====== SUPPLIED MATERIAL

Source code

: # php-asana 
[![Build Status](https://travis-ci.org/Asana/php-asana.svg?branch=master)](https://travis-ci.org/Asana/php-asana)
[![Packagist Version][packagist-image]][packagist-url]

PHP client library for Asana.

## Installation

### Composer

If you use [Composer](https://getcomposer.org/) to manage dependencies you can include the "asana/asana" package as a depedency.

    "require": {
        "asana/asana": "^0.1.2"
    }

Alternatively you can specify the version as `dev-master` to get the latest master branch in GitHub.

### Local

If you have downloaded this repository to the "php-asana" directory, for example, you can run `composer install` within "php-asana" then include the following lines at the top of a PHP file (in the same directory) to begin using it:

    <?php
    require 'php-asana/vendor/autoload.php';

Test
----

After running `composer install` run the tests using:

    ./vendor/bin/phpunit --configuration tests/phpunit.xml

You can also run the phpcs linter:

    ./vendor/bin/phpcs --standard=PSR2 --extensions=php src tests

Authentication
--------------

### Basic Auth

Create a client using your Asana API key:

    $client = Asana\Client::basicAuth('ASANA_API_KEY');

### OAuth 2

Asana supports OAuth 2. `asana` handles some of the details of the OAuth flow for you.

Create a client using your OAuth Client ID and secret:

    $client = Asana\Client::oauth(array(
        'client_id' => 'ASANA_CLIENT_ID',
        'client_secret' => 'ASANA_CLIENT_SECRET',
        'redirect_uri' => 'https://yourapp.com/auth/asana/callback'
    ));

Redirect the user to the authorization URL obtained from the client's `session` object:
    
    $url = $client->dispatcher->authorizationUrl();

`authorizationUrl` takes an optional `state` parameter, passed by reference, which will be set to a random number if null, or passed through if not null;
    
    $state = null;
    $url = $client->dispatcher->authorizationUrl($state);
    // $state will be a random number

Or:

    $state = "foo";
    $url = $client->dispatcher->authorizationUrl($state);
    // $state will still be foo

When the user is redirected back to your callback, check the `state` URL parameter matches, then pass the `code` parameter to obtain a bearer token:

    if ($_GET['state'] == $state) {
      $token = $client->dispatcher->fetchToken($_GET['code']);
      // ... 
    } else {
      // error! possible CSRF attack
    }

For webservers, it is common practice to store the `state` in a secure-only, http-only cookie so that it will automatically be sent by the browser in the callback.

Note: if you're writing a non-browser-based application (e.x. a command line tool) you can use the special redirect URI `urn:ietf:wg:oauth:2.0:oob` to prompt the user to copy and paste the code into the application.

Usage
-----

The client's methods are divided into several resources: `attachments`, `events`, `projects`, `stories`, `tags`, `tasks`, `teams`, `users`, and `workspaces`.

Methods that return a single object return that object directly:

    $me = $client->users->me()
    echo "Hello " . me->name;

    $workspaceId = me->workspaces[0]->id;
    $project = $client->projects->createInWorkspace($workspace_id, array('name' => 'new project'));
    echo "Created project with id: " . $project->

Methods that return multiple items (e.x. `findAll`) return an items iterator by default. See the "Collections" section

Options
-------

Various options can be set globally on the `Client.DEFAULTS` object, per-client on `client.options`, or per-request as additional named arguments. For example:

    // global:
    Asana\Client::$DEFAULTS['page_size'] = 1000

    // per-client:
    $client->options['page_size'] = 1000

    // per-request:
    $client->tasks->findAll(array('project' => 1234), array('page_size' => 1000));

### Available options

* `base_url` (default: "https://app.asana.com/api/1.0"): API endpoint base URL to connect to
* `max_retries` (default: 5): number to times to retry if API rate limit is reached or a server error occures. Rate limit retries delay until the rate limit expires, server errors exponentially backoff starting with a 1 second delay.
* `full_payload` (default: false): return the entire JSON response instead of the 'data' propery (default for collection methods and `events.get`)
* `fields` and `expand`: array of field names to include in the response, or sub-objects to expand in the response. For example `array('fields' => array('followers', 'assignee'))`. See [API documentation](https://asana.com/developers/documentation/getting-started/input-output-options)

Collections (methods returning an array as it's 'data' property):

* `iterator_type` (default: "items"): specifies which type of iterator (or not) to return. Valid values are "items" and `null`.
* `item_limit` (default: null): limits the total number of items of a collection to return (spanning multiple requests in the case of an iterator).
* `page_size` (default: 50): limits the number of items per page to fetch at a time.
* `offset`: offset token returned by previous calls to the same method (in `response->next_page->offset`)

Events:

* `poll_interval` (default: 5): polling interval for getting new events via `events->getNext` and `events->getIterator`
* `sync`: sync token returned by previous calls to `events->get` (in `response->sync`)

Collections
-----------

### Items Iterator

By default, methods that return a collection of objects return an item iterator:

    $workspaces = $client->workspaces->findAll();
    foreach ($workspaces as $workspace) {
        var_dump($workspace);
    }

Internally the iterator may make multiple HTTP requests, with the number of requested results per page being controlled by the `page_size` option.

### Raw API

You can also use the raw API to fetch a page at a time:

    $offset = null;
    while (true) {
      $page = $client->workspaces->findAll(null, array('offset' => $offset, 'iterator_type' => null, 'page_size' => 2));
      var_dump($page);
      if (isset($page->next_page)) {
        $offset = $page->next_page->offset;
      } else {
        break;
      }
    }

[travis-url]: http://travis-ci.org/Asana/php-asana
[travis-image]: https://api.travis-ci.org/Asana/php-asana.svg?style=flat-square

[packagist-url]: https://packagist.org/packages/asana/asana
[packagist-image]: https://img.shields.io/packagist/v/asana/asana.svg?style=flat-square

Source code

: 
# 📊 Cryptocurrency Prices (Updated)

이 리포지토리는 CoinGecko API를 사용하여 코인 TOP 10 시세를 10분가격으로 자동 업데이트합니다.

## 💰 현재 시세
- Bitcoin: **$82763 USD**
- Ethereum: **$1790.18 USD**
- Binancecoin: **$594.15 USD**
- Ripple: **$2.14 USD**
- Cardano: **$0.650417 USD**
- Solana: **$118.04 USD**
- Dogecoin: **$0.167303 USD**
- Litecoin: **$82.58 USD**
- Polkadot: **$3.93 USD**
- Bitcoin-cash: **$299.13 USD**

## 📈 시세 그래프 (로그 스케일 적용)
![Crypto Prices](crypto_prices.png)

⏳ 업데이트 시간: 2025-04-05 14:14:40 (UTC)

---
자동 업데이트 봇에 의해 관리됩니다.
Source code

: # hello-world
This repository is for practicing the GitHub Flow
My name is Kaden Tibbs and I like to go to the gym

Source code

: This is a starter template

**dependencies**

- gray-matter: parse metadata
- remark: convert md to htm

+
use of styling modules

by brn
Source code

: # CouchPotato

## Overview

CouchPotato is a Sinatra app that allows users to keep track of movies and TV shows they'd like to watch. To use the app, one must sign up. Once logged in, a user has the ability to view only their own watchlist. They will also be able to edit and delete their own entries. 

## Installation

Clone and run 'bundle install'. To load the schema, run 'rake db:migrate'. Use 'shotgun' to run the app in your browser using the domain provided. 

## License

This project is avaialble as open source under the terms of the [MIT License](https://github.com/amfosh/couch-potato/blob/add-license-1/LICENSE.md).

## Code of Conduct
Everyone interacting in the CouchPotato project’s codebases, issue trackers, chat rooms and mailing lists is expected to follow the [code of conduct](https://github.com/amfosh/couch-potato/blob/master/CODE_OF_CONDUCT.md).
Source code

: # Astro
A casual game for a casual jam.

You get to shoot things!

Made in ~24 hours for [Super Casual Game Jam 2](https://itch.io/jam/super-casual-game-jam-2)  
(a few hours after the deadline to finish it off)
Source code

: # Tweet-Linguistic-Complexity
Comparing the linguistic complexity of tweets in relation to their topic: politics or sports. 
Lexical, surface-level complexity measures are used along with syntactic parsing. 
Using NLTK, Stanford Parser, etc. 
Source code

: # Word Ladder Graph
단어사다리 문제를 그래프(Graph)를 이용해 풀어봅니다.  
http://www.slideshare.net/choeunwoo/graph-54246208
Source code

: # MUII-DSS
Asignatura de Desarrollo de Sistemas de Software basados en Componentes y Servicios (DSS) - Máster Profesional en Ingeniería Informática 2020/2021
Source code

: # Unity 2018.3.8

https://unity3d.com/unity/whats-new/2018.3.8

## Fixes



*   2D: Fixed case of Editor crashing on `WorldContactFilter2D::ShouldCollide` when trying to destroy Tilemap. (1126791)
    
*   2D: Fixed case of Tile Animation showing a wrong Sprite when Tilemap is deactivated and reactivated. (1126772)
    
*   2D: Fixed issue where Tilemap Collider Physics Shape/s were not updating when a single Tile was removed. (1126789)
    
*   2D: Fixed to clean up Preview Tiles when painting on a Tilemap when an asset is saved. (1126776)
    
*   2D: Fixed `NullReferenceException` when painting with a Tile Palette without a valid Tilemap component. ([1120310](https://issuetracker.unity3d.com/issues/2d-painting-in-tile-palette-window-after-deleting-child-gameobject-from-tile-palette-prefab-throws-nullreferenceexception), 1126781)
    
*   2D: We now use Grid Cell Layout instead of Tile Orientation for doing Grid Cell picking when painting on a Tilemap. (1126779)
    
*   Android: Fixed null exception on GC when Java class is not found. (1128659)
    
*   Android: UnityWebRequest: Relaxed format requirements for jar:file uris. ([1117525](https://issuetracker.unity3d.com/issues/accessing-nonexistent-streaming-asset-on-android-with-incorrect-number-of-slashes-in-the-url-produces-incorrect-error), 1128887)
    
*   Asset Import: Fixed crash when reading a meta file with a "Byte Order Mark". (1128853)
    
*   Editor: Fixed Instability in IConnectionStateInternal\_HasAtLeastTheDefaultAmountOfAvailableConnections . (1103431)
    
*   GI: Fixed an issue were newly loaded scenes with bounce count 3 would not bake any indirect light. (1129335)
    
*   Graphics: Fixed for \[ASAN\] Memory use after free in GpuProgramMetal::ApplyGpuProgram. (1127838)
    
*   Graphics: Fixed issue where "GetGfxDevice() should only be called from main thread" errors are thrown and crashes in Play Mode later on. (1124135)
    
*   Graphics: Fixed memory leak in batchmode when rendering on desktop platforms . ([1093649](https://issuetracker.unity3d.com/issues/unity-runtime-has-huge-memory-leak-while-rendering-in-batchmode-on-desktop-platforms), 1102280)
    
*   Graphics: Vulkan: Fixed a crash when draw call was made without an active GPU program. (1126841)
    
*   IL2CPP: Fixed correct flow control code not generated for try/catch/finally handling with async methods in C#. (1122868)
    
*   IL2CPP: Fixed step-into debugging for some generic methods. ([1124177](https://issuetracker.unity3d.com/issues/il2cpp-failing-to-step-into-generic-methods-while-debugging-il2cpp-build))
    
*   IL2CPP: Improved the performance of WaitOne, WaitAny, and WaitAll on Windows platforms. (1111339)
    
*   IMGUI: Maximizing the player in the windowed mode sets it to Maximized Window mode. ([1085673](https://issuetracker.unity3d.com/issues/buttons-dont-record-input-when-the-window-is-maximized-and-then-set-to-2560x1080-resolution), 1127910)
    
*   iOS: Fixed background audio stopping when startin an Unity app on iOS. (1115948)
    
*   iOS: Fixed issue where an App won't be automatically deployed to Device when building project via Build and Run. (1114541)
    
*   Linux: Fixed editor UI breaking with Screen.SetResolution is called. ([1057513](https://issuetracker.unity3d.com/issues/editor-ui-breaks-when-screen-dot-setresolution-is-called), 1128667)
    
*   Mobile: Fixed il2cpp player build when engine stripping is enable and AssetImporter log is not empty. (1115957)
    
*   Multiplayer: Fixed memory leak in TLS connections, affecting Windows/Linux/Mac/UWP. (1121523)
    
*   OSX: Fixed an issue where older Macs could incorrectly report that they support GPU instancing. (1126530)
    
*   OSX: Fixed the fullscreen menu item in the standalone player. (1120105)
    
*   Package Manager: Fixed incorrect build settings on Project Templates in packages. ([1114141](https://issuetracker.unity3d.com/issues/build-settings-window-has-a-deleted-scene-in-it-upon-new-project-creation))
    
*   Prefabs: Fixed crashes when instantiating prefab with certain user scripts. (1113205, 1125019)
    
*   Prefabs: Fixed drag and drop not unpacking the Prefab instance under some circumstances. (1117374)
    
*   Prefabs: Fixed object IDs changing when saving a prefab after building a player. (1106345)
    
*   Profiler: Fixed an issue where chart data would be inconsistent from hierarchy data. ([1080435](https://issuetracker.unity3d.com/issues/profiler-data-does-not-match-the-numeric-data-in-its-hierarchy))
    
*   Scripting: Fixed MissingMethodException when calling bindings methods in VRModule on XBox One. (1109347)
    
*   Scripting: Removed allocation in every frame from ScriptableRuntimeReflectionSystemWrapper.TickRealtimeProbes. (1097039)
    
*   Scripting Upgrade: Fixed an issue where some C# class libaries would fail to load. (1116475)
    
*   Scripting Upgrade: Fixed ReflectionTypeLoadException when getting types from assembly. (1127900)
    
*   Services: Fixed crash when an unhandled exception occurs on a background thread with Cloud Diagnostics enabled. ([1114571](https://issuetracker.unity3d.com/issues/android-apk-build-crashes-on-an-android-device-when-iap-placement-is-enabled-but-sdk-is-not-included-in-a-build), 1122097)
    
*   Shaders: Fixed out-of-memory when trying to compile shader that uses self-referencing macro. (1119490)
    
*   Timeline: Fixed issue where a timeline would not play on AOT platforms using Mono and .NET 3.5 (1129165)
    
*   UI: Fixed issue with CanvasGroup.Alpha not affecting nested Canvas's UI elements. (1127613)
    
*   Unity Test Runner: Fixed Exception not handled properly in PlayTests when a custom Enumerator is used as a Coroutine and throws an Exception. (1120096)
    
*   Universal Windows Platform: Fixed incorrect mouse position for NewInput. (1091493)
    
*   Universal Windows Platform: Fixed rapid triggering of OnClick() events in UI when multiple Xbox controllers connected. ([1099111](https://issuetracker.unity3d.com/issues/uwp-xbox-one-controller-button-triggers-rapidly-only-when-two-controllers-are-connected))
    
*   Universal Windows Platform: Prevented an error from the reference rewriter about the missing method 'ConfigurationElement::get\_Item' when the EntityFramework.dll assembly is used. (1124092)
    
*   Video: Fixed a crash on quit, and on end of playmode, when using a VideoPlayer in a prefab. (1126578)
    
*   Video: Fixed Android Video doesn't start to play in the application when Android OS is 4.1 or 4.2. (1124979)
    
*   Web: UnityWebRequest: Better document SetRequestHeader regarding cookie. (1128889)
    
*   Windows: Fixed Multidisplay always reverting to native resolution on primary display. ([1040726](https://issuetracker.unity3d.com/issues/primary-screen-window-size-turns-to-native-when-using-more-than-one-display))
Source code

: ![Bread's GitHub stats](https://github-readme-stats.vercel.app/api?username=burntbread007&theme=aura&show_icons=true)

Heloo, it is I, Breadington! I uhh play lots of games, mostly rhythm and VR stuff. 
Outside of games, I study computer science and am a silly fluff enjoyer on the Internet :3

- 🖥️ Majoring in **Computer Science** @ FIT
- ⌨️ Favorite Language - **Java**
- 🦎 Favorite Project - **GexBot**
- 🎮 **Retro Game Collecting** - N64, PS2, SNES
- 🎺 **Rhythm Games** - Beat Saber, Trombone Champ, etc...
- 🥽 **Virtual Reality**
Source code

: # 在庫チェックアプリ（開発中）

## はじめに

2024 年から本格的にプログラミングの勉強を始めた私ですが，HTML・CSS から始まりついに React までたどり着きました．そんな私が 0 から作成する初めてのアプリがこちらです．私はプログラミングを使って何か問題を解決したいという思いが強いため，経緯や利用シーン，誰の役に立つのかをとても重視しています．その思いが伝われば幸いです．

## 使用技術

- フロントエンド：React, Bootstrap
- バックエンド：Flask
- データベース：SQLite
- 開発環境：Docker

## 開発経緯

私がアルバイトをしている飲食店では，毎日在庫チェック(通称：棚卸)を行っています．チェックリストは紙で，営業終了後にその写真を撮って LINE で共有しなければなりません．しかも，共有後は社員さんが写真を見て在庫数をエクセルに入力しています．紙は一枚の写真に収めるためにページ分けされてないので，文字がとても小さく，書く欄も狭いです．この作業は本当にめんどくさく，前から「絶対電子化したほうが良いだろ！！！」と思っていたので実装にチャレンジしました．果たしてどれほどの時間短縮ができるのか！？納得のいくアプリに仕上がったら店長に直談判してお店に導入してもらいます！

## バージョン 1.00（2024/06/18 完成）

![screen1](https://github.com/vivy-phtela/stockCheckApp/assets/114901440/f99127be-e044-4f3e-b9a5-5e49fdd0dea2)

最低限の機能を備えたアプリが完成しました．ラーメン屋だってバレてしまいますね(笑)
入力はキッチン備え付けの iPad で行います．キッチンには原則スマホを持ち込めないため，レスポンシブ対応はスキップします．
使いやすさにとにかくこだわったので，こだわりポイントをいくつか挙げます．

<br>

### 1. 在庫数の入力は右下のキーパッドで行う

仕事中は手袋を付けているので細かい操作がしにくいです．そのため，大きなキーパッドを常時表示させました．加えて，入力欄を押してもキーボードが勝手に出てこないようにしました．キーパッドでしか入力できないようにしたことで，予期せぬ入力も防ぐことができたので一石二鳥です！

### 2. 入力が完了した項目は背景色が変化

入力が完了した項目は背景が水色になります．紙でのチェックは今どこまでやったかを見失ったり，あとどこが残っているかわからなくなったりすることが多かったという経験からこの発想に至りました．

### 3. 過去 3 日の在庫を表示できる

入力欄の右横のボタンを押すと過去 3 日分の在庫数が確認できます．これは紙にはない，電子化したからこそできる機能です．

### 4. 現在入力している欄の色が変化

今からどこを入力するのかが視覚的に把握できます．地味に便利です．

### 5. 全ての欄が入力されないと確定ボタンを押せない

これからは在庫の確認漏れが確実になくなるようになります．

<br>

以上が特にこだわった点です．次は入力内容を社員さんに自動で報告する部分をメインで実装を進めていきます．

============

EXERCISE DETAILS: Write out only the lines from the very start of the entries above to the line that includes "Create a client using your Asana", both ends included, each one unchanged.

ANSWER FOR THE TASK:
Source code

: # php-asana 
[![Build Status](https://travis-ci.org/Asana/php-asana.svg?branch=master)](https://travis-ci.org/Asana/php-asana)
[![Packagist Version][packagist-image]][packagist-url]

PHP client library for Asana.

## Installation

### Composer

If you use [Composer](https://getcomposer.org/) to manage dependencies you can include the "asana/asana" package as a depedency.

    "require": {
        "asana/asana": "^0.1.2"
    }

Alternatively you can specify the version as `dev-master` to get the latest master branch in GitHub.

### Local

If you have downloaded this repository to the "php-asana" directory, for example, you can run `composer install` within "php-asana" then include the following lines at the top of a PHP file (in the same directory) to begin using it:

    <?php
    require 'php-asana/vendor/autoload.php';

Test
----

After running `composer install` run the tests using:

    ./vendor/bin/phpunit --configuration tests/phpunit.xml

You can also run the phpcs linter:

    ./vendor/bin/phpcs --standard=PSR2 --extensions=php src tests

Authentication
--------------

### Basic Auth

Create a client using your Asana API key:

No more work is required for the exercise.